Revisi itu bukan reaktif, namun kebutuhan jangka panjang."
Jakarta (ANTARA News) - Ketua Komisi I DPR RI, Mahfudz Siddiq, setuju dengan rencana pemerintah untuk merevisi beberapa undang-undang untuk menanggulangi terorisme, namun harus dilakukan secara objektif.

"Kami tidak masalah ini, namun harus objektif. Revisi itu bukan reaktif, namun kebutuhan jangka panjang," katanya di Gedung Nusantara II, Jakarta, Senin.

Dia mengatakan, apabila pemerintah berpandangan perlu penguatan dari sisi regulasi sehingga diperlukan revisi UU, maka harus dikaji secara bersama dan komprehensif.

"Misal, perangkat UU yang terkait apa saja, di mana letak celah yang harus diperbaiki serta diperkuat," katanya.
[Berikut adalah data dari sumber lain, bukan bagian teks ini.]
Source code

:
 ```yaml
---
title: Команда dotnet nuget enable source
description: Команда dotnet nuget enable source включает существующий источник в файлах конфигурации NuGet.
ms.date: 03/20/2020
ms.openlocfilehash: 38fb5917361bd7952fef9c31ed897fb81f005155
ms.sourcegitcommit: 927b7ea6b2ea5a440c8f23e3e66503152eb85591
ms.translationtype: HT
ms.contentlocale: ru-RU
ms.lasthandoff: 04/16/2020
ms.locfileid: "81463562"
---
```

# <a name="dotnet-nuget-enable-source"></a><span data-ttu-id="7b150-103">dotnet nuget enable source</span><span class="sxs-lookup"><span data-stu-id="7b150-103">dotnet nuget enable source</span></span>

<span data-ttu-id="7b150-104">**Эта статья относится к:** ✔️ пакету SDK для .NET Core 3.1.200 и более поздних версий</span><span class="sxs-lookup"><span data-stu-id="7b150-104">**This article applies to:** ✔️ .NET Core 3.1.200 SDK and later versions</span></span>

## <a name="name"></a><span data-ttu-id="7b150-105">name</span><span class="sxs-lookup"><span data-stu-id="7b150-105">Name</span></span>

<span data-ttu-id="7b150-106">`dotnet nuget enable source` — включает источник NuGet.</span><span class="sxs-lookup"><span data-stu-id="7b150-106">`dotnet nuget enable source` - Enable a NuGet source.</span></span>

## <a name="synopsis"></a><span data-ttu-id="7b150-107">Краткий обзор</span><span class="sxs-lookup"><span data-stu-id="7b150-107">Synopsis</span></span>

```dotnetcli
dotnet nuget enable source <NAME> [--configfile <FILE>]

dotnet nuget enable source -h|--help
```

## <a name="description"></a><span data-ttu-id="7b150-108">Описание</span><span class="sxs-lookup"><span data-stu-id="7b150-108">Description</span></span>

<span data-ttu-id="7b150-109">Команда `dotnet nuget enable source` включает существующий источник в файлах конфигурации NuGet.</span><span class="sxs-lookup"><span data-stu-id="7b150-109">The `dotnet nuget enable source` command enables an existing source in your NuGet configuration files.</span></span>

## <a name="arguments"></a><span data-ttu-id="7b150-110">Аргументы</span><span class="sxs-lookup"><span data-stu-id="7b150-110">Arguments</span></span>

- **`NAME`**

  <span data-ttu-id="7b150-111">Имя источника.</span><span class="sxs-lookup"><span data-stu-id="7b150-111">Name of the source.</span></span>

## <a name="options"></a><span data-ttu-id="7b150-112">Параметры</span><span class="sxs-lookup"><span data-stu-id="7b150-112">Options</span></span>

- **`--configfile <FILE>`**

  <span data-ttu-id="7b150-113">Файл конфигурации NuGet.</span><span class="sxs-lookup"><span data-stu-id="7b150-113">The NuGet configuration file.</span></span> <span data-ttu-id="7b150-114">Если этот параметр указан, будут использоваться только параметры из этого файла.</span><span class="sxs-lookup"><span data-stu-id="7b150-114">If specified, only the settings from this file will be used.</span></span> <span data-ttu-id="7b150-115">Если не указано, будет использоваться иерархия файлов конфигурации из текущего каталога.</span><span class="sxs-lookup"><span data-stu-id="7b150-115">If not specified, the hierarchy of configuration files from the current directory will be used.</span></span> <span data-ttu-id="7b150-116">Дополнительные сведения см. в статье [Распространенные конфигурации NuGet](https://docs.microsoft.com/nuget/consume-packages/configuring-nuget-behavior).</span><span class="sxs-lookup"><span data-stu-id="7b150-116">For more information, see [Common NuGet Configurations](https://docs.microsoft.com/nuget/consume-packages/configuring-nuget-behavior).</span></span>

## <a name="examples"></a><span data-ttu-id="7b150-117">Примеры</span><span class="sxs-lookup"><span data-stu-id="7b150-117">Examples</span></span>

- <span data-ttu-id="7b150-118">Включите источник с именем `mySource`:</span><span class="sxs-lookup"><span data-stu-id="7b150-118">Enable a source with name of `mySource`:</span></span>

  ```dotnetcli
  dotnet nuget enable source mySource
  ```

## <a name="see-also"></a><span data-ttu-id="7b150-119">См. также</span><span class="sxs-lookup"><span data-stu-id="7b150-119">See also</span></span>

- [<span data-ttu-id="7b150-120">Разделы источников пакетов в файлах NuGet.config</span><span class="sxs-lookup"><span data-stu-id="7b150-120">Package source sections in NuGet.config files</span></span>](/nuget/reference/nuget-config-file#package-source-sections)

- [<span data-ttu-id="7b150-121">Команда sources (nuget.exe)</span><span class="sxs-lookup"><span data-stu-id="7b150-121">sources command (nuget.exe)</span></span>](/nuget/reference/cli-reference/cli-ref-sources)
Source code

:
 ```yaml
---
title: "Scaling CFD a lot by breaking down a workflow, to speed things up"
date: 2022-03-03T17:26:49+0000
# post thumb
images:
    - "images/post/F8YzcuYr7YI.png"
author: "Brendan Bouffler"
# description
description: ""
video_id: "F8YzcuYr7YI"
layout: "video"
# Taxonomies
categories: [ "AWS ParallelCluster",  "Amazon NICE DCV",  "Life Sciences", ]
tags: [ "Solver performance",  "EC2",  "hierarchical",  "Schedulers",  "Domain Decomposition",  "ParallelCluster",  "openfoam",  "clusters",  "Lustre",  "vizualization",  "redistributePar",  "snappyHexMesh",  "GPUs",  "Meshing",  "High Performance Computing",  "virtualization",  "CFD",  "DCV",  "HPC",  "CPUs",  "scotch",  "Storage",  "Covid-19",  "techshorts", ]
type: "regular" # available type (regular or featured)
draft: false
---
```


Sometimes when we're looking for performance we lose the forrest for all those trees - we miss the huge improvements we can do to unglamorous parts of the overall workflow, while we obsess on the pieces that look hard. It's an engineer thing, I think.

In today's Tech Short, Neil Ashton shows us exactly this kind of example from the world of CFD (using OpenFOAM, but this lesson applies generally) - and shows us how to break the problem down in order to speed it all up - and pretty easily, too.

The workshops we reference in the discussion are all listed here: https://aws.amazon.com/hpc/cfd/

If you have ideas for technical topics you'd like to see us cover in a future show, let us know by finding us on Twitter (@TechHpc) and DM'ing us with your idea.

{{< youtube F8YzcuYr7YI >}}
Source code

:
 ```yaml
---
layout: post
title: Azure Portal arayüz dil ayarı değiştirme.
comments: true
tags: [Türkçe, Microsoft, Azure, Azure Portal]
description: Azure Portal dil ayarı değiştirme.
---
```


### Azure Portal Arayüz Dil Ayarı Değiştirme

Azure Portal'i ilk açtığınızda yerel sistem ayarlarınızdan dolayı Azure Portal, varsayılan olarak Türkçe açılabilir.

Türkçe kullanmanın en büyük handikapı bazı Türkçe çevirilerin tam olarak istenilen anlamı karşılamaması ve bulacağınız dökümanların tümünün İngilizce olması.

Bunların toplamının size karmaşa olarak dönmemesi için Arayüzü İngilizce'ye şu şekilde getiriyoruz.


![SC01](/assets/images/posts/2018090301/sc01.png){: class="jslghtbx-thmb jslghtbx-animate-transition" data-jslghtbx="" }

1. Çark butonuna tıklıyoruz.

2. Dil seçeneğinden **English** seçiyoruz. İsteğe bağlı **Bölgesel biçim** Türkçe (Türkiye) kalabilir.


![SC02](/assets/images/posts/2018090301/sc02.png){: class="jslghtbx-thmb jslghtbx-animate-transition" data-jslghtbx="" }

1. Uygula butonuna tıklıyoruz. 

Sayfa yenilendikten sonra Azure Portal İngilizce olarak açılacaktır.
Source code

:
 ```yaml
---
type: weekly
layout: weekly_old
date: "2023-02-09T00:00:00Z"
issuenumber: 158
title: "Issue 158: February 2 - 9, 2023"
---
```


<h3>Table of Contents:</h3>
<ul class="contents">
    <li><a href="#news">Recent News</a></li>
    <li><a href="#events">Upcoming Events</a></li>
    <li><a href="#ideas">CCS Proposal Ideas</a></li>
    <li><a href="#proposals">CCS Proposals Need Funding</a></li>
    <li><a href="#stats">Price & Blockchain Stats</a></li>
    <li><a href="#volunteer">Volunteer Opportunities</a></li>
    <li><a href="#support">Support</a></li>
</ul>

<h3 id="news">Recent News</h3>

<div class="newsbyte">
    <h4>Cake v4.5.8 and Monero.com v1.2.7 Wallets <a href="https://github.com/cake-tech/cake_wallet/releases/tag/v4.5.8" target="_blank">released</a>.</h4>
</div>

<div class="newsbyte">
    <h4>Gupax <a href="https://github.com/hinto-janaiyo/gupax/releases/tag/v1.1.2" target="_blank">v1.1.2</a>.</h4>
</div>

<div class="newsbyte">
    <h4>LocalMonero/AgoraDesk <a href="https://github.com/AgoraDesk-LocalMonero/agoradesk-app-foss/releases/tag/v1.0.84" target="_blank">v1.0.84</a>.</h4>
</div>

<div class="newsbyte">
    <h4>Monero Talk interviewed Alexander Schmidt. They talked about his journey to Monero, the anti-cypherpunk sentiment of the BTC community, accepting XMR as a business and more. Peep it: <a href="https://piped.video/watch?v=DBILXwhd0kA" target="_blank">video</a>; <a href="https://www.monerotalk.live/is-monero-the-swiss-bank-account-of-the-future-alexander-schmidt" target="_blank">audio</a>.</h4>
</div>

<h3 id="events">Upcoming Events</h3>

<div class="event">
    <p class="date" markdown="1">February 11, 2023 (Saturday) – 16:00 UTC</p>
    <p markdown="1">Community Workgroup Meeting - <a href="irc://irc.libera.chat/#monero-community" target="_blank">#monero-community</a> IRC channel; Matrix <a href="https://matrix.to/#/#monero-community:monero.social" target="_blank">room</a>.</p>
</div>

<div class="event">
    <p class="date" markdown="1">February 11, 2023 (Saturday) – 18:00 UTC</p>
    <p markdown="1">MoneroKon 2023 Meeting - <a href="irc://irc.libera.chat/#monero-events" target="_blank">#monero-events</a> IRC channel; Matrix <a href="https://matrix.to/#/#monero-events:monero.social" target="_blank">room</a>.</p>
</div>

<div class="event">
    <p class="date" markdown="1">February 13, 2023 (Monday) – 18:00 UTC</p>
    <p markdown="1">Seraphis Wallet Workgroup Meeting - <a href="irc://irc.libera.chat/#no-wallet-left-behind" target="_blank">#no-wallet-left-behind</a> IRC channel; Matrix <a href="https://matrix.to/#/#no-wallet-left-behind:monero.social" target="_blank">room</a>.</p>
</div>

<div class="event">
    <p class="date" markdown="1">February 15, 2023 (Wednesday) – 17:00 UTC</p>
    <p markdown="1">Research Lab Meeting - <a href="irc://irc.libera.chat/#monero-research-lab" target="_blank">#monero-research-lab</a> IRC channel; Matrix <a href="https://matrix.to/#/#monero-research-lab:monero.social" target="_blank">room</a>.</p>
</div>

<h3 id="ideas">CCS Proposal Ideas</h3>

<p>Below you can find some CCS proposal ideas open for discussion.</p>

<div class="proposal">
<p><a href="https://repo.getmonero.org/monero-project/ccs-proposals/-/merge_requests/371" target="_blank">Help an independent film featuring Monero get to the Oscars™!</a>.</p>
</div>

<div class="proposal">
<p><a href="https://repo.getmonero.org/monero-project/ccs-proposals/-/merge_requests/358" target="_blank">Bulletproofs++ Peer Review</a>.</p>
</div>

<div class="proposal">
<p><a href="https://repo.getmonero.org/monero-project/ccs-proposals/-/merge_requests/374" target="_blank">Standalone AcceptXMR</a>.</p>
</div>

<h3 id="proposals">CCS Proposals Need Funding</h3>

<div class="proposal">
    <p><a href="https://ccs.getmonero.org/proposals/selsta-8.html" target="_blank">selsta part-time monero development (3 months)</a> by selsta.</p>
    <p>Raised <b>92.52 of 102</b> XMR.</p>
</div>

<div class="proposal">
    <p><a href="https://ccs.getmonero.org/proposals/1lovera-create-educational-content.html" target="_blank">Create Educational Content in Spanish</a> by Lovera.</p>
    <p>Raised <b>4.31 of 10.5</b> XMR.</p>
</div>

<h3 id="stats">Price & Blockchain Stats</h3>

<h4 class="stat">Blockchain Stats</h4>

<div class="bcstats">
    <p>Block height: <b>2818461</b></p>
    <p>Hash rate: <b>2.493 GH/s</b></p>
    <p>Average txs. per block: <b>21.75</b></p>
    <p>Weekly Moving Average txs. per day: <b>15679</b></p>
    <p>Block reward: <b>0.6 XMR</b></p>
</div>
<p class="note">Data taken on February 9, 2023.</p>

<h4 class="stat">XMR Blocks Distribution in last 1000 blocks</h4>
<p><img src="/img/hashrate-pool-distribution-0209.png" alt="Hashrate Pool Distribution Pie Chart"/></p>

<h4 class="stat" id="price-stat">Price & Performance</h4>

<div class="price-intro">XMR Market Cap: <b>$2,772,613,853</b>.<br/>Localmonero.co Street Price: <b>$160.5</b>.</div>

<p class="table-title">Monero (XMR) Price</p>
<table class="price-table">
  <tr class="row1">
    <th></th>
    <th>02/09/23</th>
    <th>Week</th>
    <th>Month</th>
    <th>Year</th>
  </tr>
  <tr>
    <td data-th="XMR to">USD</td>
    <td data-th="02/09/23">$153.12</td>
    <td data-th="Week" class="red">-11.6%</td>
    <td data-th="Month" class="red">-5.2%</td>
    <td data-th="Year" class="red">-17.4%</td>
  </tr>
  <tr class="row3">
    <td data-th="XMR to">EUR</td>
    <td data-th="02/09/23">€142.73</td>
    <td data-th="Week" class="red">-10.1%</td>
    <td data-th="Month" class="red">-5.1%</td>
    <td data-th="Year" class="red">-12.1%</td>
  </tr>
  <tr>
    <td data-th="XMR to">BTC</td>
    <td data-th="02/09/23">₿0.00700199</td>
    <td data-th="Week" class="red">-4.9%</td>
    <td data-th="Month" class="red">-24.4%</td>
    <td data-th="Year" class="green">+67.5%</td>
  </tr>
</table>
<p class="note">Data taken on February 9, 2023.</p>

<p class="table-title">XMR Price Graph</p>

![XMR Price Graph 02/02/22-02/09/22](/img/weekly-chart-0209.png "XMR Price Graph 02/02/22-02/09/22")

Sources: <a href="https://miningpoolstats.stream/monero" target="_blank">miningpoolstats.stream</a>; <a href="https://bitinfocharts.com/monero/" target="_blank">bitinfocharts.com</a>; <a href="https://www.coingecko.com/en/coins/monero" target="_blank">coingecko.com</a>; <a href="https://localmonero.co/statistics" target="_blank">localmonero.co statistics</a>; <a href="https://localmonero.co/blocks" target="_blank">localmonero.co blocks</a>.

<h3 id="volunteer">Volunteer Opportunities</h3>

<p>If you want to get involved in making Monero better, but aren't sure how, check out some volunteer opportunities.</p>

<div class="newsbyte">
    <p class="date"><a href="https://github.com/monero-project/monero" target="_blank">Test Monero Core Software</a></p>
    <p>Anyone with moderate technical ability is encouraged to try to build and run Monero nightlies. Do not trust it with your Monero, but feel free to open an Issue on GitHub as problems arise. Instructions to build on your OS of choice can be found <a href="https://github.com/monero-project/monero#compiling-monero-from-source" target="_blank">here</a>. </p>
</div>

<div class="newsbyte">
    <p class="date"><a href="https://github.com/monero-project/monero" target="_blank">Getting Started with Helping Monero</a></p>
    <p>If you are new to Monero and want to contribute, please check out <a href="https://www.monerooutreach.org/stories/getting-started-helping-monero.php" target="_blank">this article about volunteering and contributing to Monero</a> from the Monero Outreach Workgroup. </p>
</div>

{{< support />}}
Politikus Partai Keadilan Sejahtera (PKS) itu mencontohkan, orang Indonesia pergi ke Suriah lalu bergabung dengan ISIS, maka dirinya menyarankan agar paspor warga negara Indonesia (WNI)-nya dicabut.

Kalau hal itu dilakukan Indonesia, menurut dia, Pemerintah RI masih menganggap acuan UU-nya masih abu-abu sehingga perlu revisi UU Imigrasi.

"Karena itu, revisi jangan dilakukan sektoral, misalnya BIN punya usulan, lalu BNPT punya usulan, sehingga harus secara komprehensif," kata Mahfudz Siddiq menambahkan.

Sebelumnya, Menteri Koordinator bidang Politik, Hukum dan Keamanan (Menko Polhukam) Luhut Binsar Panjaitan mengharapkan DPR merespons secara positif rencana revisi Undang-Undang Nomor 15 Tahun 2003 tentang Pemberantasan Tindak Pidana Terorisme agar penegak hukum bisa melakukan pencegahan aksi teror.

Badan Nasional Penanggulangan Terorisme (BNPT) sudah melakukan harmonisasi dan pihaknya berharap DPR merespons positif, kata Luhut di Jakarta, Jumat malam (15/1).

Luhut mengatakan, satu poin penting dalam revisi undang-undang terorisme tersebut adalah penambahan kewenangan kepada aparat untuk dapat menangkap dan menahan terduga terorisme sebagai langkah pencegahan.

Dia mengatakan, aksi teror bom dan penembakan di Jalan MH Thamrin pada Kamis (14/7) sudah diketahui sejak menjelang perayaan Natal 2015 dan Tahun Baru 2016.

"Ini sebenarnya dari mulai Desember kita sudah tahu, tapi karena belum ada alat bukti. Ya, tidak bisa ditindak," ujarnya.

Dia mengungkapkan, BNPT sudah menyiapkan revisi undang-undang terkait dan hampir selesai, dan diharapkan revisinya dapat terwujud pada 2016.